#### [RECORDED INFORMATION]
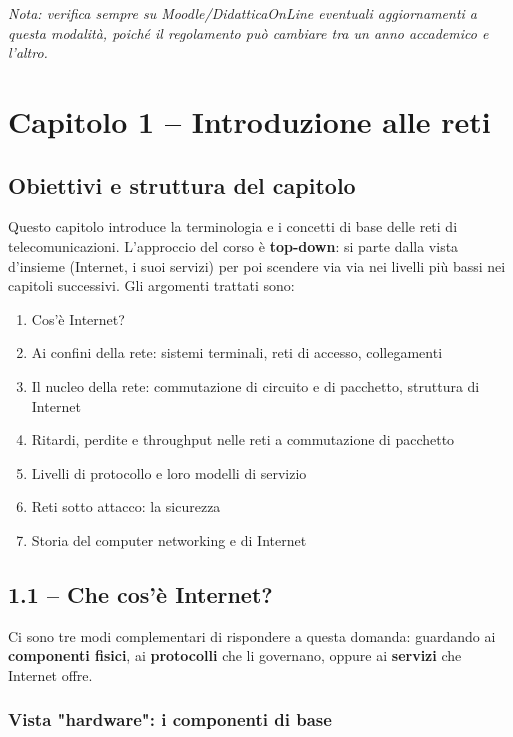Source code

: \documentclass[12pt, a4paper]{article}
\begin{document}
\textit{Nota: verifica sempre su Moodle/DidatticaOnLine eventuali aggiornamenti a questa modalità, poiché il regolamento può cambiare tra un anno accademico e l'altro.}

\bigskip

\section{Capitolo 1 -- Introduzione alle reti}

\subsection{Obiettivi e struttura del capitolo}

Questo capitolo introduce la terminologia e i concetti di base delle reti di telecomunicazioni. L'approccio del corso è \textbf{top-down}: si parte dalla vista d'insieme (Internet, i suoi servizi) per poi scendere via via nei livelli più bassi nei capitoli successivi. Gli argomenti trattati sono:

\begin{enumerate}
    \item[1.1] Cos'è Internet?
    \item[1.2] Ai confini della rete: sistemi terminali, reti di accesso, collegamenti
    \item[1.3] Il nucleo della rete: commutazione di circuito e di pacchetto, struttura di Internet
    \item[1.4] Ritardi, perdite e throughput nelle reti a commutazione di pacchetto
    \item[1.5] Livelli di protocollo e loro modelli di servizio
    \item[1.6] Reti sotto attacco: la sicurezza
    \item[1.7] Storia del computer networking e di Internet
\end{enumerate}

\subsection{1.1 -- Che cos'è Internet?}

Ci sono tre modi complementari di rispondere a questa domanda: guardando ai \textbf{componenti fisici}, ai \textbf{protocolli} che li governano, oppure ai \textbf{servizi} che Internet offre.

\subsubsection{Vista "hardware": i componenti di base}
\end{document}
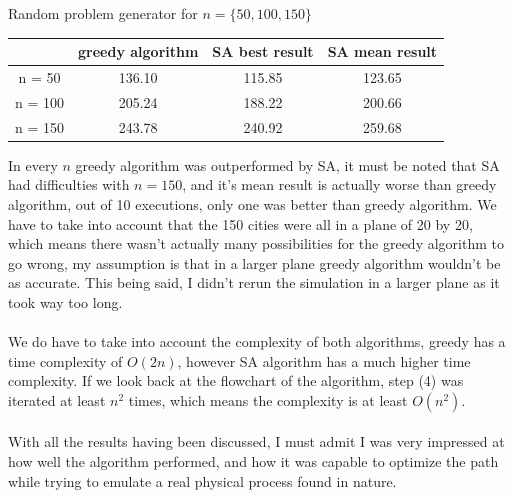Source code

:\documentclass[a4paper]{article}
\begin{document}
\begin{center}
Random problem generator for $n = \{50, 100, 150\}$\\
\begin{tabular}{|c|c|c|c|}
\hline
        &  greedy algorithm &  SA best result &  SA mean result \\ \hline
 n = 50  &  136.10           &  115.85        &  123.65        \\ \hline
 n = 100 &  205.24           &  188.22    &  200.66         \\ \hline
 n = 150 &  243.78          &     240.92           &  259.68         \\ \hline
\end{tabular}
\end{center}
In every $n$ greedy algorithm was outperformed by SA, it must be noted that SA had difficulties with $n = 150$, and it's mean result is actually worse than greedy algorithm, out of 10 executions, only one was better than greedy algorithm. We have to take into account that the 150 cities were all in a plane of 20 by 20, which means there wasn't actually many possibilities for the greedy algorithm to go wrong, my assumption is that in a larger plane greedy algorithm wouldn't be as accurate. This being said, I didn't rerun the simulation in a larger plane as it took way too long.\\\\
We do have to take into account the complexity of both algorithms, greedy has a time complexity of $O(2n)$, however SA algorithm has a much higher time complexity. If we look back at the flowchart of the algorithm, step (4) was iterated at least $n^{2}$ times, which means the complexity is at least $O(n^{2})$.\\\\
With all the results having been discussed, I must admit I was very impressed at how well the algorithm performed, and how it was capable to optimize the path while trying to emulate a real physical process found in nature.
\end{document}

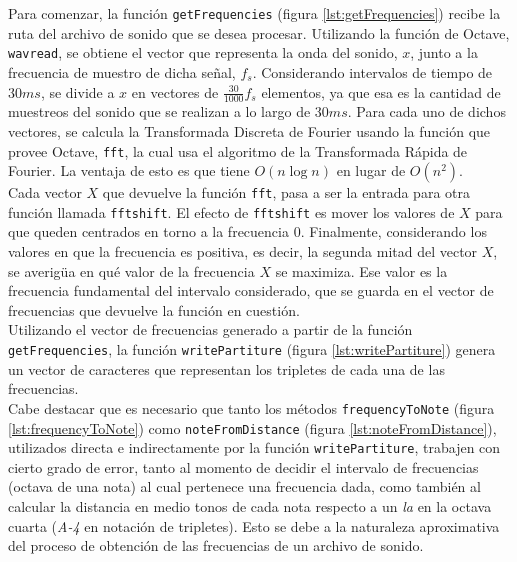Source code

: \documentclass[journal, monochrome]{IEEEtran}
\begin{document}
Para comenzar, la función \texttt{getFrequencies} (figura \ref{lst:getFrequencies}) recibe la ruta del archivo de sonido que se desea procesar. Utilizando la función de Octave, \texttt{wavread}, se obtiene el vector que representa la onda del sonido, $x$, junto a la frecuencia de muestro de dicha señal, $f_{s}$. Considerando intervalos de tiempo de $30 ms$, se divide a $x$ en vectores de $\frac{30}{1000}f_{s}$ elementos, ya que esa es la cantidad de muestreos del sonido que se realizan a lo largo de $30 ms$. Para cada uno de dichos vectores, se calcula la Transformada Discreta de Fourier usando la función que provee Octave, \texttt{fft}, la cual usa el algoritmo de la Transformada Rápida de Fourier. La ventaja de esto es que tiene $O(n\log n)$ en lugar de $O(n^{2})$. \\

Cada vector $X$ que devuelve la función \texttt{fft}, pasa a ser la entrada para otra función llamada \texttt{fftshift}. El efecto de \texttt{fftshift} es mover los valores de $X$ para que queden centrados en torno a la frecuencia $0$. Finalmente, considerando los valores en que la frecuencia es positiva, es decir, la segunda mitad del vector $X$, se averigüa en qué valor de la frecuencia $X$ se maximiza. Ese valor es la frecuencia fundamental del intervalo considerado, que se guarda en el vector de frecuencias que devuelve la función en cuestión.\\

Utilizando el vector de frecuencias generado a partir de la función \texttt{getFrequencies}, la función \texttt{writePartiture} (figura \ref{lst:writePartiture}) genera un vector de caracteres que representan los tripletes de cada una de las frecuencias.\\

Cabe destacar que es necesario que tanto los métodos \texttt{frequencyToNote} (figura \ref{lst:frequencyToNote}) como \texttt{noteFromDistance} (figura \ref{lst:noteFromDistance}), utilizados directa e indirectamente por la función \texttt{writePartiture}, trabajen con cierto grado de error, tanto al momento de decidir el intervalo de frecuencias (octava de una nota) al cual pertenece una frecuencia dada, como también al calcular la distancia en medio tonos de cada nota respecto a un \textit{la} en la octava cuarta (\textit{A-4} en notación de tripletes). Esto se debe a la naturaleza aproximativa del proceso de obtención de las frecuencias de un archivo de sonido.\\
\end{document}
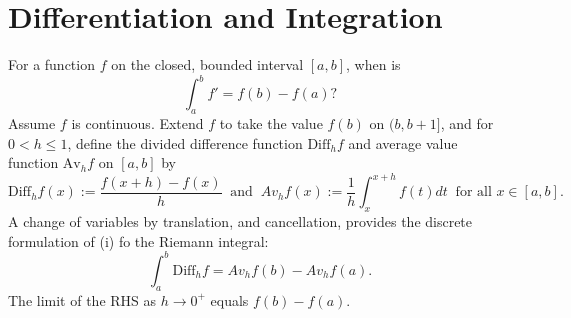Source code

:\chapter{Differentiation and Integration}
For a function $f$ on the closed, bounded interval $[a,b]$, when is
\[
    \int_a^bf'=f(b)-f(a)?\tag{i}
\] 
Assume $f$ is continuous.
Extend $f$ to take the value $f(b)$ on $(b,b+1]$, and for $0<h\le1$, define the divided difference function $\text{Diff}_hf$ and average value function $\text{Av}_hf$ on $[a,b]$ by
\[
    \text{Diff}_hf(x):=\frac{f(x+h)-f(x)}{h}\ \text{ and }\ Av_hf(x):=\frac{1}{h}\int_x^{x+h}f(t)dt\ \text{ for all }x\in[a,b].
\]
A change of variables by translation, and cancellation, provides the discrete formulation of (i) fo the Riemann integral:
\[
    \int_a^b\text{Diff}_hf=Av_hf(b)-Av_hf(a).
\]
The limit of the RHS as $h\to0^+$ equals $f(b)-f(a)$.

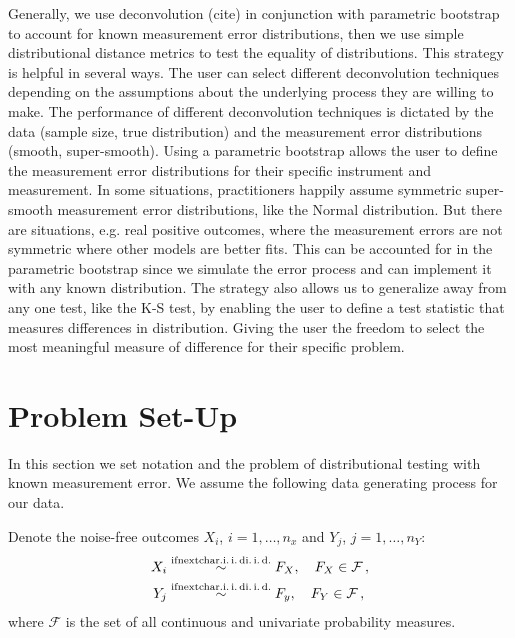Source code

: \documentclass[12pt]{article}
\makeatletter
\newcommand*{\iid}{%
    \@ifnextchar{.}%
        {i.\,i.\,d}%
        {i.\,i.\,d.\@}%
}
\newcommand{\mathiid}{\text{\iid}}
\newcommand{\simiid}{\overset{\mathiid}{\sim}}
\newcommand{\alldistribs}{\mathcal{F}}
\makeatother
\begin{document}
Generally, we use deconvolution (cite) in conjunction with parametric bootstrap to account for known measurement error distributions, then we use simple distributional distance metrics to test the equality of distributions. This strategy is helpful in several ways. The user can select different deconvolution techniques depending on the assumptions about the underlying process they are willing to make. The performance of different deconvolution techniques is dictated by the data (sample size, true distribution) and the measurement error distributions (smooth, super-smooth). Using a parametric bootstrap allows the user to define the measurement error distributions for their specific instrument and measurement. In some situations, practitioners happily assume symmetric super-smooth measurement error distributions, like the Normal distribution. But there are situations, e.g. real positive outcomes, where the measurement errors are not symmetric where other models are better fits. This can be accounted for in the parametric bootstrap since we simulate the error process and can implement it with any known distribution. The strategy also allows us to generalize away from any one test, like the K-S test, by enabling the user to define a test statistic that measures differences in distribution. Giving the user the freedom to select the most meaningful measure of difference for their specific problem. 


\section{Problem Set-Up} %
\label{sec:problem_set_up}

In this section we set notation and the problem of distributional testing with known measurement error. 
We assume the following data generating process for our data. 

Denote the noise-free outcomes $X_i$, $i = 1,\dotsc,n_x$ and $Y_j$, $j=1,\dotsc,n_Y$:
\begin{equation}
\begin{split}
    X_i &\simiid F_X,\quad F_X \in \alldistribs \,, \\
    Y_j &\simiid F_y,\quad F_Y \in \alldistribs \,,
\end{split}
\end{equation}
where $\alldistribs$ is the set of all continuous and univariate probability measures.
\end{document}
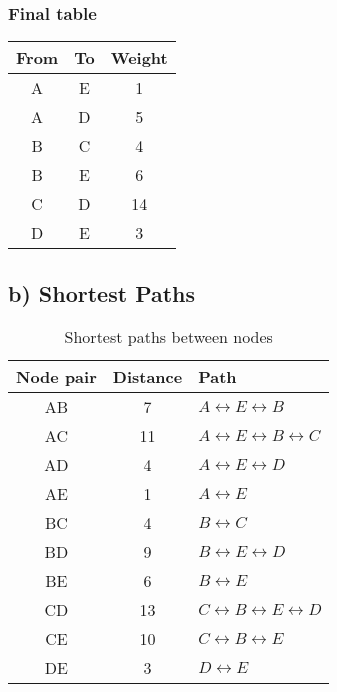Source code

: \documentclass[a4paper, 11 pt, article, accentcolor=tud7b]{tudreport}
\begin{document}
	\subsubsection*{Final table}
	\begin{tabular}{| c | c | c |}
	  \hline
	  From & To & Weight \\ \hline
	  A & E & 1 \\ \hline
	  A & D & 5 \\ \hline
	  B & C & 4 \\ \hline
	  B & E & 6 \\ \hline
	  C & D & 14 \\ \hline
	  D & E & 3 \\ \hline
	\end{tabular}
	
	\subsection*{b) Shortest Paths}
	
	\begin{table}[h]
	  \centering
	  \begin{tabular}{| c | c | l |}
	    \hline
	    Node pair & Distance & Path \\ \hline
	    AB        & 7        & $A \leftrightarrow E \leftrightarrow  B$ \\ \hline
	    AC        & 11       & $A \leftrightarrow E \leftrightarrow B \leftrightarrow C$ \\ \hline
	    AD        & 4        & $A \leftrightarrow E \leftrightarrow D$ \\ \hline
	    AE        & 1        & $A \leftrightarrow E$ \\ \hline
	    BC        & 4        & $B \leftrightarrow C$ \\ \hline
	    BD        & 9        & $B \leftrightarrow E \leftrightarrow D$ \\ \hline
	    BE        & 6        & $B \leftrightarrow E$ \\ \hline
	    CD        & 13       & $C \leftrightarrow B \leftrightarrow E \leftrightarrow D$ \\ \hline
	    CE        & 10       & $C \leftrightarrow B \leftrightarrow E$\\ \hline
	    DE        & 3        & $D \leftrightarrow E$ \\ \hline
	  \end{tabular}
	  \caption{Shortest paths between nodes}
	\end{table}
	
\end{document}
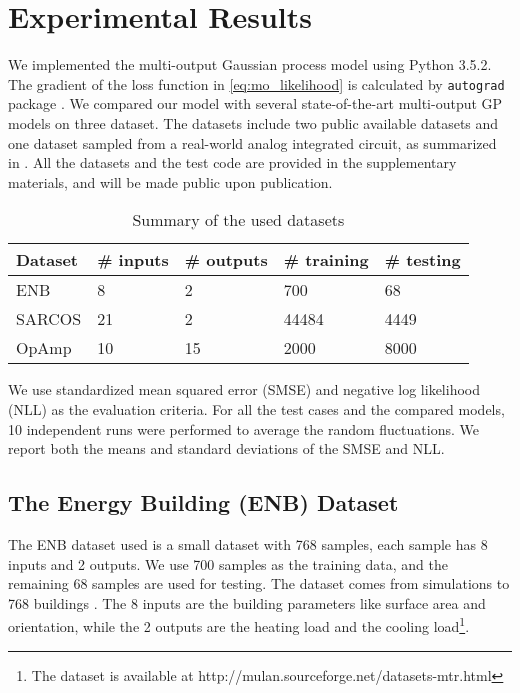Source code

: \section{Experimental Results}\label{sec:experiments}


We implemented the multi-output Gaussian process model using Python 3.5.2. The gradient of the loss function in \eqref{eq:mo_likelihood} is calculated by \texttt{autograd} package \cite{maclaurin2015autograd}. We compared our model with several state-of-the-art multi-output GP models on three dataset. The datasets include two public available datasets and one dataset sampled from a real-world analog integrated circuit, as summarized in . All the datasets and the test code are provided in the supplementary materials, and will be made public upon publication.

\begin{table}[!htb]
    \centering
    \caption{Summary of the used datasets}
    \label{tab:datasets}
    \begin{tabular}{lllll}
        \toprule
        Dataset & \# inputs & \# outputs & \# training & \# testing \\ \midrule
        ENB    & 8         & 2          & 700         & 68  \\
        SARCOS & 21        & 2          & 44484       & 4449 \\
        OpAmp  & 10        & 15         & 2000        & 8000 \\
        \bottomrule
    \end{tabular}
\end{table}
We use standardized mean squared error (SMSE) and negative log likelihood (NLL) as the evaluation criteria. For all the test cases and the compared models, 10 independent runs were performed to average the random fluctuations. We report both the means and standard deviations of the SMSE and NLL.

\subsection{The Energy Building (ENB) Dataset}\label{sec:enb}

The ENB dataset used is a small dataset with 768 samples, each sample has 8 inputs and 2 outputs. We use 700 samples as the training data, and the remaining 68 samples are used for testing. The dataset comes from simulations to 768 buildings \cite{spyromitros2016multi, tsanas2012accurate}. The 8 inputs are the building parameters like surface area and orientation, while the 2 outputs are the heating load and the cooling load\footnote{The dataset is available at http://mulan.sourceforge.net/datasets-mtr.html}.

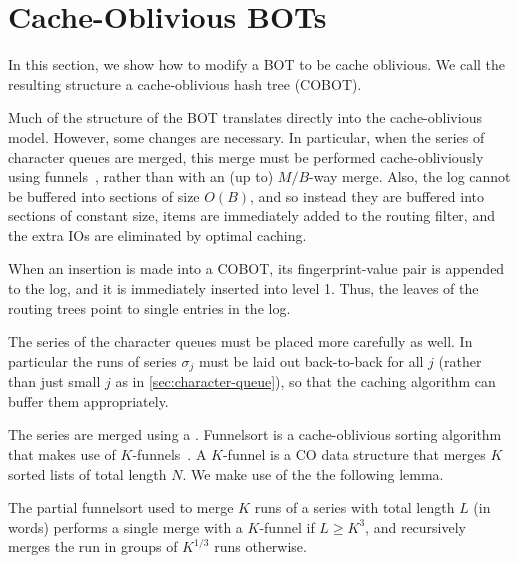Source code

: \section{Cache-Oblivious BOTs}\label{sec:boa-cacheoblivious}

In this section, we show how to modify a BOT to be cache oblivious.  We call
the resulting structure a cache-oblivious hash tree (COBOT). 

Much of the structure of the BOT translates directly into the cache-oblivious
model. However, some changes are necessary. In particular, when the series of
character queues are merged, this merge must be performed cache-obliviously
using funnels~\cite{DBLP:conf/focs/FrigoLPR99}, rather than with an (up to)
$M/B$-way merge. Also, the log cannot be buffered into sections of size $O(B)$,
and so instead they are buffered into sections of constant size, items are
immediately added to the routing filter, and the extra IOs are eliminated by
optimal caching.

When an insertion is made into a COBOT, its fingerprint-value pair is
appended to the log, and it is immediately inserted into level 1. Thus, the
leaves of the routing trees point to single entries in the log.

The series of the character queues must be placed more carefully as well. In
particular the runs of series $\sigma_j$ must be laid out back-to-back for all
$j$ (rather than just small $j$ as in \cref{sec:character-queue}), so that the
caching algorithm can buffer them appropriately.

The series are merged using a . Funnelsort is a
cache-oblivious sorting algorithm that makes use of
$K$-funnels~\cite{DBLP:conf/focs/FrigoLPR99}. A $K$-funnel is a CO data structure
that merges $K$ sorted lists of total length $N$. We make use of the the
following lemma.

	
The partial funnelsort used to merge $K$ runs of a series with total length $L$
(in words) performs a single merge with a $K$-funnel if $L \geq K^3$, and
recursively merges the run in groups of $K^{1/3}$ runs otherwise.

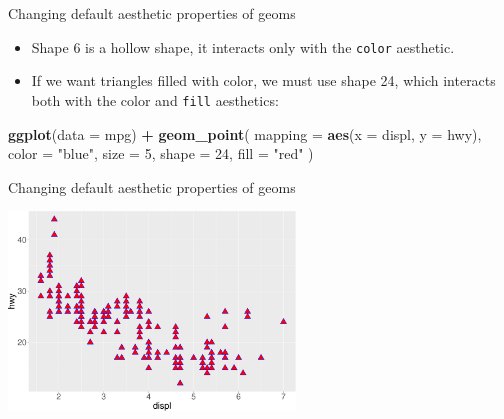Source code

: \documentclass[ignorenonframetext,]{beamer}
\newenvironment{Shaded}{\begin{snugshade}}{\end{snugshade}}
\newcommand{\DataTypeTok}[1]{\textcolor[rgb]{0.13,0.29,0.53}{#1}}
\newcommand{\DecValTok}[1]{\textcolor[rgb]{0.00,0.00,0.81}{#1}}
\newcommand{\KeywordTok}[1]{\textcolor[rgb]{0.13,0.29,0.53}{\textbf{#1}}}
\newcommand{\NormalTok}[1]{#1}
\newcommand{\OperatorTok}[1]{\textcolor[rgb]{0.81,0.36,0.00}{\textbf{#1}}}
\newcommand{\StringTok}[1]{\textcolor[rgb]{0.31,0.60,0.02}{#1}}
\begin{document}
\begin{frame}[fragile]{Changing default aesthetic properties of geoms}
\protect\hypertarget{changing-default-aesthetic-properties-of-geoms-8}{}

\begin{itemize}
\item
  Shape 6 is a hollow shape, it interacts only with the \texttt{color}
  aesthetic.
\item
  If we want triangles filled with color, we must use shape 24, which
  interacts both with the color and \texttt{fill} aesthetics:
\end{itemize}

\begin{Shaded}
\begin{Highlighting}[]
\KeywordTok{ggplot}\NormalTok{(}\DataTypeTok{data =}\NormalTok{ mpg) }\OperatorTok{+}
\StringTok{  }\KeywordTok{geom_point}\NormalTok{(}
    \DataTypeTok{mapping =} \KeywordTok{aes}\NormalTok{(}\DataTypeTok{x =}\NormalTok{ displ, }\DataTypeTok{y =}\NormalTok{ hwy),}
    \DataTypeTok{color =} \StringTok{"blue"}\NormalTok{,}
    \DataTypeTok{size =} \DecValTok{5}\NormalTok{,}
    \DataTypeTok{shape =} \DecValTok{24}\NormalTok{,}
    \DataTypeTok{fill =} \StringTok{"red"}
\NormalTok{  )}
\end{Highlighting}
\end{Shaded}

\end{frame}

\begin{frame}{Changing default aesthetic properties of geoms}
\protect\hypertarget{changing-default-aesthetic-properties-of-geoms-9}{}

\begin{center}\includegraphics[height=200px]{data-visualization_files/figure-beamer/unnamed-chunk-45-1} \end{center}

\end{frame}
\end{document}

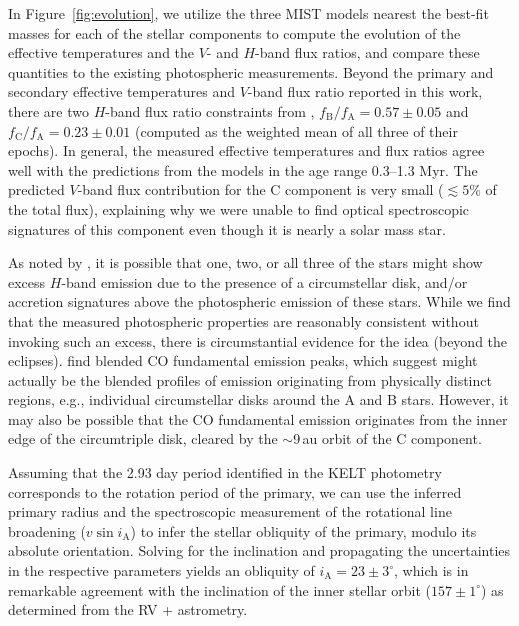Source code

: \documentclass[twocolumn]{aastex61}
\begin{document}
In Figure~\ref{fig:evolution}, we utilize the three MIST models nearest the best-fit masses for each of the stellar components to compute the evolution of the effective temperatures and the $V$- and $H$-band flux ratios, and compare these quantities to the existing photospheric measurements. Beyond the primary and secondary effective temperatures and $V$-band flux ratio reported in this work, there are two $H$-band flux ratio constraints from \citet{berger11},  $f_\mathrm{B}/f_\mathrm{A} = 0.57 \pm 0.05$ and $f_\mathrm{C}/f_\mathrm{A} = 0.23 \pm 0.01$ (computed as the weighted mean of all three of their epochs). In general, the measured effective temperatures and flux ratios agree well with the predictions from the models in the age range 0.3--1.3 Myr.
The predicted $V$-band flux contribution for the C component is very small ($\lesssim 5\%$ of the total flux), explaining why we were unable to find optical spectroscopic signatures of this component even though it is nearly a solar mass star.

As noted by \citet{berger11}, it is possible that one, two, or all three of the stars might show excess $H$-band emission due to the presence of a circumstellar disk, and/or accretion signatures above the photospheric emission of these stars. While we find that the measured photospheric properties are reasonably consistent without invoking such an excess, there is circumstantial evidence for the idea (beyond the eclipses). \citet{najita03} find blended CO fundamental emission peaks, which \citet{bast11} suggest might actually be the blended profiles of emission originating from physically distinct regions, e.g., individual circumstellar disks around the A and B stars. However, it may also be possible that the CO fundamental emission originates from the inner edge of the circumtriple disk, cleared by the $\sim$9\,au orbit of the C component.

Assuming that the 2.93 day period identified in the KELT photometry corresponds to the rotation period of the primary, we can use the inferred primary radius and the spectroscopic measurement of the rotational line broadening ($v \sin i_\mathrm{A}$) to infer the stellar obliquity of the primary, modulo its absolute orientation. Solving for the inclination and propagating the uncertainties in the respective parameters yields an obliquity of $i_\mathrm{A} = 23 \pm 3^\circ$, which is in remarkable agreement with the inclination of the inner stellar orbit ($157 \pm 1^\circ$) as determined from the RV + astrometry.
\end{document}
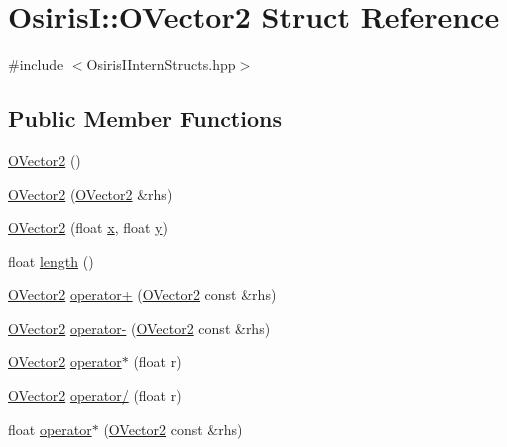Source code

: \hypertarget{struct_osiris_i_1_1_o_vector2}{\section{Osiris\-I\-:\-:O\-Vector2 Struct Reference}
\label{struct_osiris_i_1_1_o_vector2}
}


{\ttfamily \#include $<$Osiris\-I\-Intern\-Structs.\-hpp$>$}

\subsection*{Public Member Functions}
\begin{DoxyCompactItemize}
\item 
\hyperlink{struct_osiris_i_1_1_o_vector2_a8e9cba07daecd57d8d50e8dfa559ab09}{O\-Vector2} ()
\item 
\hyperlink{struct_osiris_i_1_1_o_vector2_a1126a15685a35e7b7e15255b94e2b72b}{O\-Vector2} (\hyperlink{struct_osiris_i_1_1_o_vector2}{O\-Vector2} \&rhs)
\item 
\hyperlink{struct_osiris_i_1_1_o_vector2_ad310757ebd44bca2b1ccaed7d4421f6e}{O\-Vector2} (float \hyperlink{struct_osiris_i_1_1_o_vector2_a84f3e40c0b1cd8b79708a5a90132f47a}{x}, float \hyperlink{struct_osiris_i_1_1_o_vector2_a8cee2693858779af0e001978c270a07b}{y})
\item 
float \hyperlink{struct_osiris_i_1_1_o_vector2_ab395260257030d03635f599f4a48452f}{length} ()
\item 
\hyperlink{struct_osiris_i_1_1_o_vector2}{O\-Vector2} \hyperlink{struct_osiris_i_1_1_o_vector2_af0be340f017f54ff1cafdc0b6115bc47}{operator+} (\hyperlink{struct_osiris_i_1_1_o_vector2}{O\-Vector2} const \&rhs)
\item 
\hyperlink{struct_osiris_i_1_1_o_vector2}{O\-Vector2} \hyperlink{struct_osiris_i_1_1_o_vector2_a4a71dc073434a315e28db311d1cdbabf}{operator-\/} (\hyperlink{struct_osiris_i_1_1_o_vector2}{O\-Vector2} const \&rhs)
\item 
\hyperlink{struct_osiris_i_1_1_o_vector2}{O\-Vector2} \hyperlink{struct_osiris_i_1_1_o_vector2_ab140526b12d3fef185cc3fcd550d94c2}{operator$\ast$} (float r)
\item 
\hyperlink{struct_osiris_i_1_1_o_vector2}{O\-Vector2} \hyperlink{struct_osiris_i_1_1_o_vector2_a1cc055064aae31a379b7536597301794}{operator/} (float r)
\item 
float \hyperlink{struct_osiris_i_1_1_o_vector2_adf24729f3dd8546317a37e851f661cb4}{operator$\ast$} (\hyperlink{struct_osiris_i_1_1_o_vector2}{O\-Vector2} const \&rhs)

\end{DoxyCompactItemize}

#### [HOW TO COMPLETE THIS TASK]
Only lines that contain "base" are needed, so copy each of them from the data.

#### [EXERCISE OUTPUT]
Questo capitolo introduce la terminologia e i concetti di base delle reti di telecomunicazioni. L'approccio del corso è \textbf{top-down}: si parte dalla vista d'insieme (Internet, i suoi servizi) per poi scendere via via nei livelli più bassi nei capitoli successivi. Gli argomenti trattati sono:
\subsubsection{Vista "hardware": i componenti di base}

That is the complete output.